[INFORMATION PROVIDED Boundary: Start]
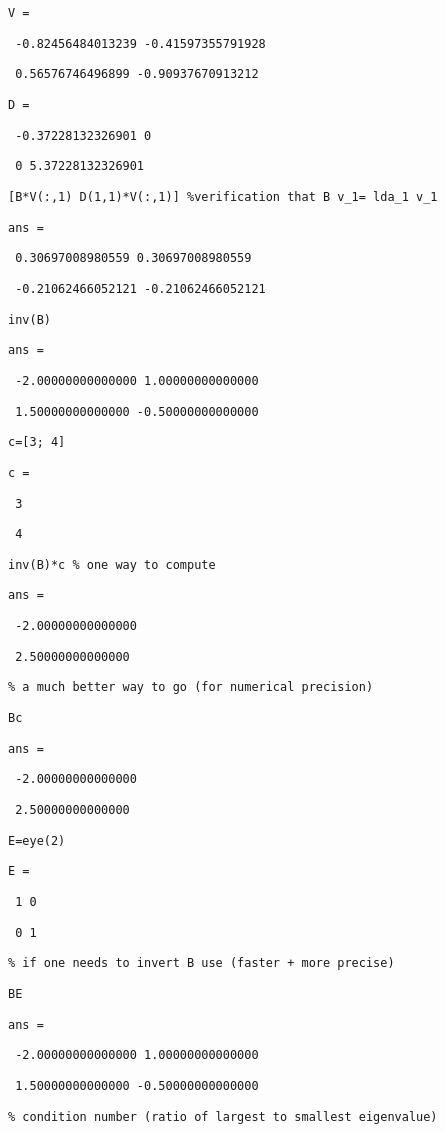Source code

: \documentclass[12pt,a4paper]{article}
\begin{document}
\texttt{V =}

\texttt{\ -0.82456484013239 -0.41597355791928}

\texttt{\ 0.56576746496899 -0.90937670913212}

\texttt{D =}

\texttt{\ -0.37228132326901 0}

\texttt{\ 0 5.37228132326901}

\texttt{[B*V(:,1) D(1,1)*V(:,1)] \%verification that B v\_1= lda\_1 v\_1}

\texttt{ans =}

\texttt{\ 0.30697008980559 0.30697008980559}

\texttt{\ -0.21062466052121 -0.21062466052121}

\texttt{inv(B)}

\texttt{ans =}

\texttt{\ -2.00000000000000 1.00000000000000}

\texttt{\ 1.50000000000000 -0.50000000000000}

\texttt{c=[3; 4]}

\texttt{c =}

\texttt{\ 3}

\texttt{\ 4}

\texttt{inv(B)*c \% one way to compute}

\texttt{ans =}

\texttt{\ -2.00000000000000}

\texttt{\ 2.50000000000000}

\texttt{\% a much better way to go (for numerical precision)}

\texttt{B\TEXTsymbol{\backslash}c}

\texttt{ans =}

\texttt{\ -2.00000000000000}

\texttt{\ 2.50000000000000}

\texttt{E=eye(2)}

\texttt{E =}

\texttt{\ 1 0}

\texttt{\ 0 1}

\texttt{\% if one needs to invert B use (faster + more precise)}

\texttt{B\TEXTsymbol{\backslash}E}

\texttt{ans =}

\texttt{\ -2.00000000000000 1.00000000000000}

\texttt{\ 1.50000000000000 -0.50000000000000}

\texttt{\% condition number (ratio of largest to smallest eigenvalue)}
\end{document}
[INFORMATION PROVIDED Boundary: End]
**EXERCISE BRIEF**: Copy the data exactly. Pictures do not belong in the copy.

**TASK RESULT**:
Source code

: \documentclass[12pt,a4paper]{article}
\begin{document}
\texttt{V =}

\texttt{\ -0.82456484013239 -0.41597355791928}

\texttt{\ 0.56576746496899 -0.90937670913212}

\texttt{D =}

\texttt{\ -0.37228132326901 0}

\texttt{\ 0 5.37228132326901}

\texttt{[B*V(:,1) D(1,1)*V(:,1)] \%verification that B v\_1= lda\_1 v\_1}

\texttt{ans =}

\texttt{\ 0.30697008980559 0.30697008980559}

\texttt{\ -0.21062466052121 -0.21062466052121}

\texttt{inv(B)}

\texttt{ans =}

\texttt{\ -2.00000000000000 1.00000000000000}

\texttt{\ 1.50000000000000 -0.50000000000000}

\texttt{c=[3; 4]}

\texttt{c =}

\texttt{\ 3}

\texttt{\ 4}

\texttt{inv(B)*c \% one way to compute}

\texttt{ans =}

\texttt{\ -2.00000000000000}

\texttt{\ 2.50000000000000}

\texttt{\% a much better way to go (for numerical precision)}

\texttt{B\TEXTsymbol{\backslash}c}

\texttt{ans =}

\texttt{\ -2.00000000000000}

\texttt{\ 2.50000000000000}

\texttt{E=eye(2)}

\texttt{E =}

\texttt{\ 1 0}

\texttt{\ 0 1}

\texttt{\% if one needs to invert B use (faster + more precise)}

\texttt{B\TEXTsymbol{\backslash}E}

\texttt{ans =}

\texttt{\ -2.00000000000000 1.00000000000000}

\texttt{\ 1.50000000000000 -0.50000000000000}

\texttt{\% condition number (ratio of largest to smallest eigenvalue)}
\end{document}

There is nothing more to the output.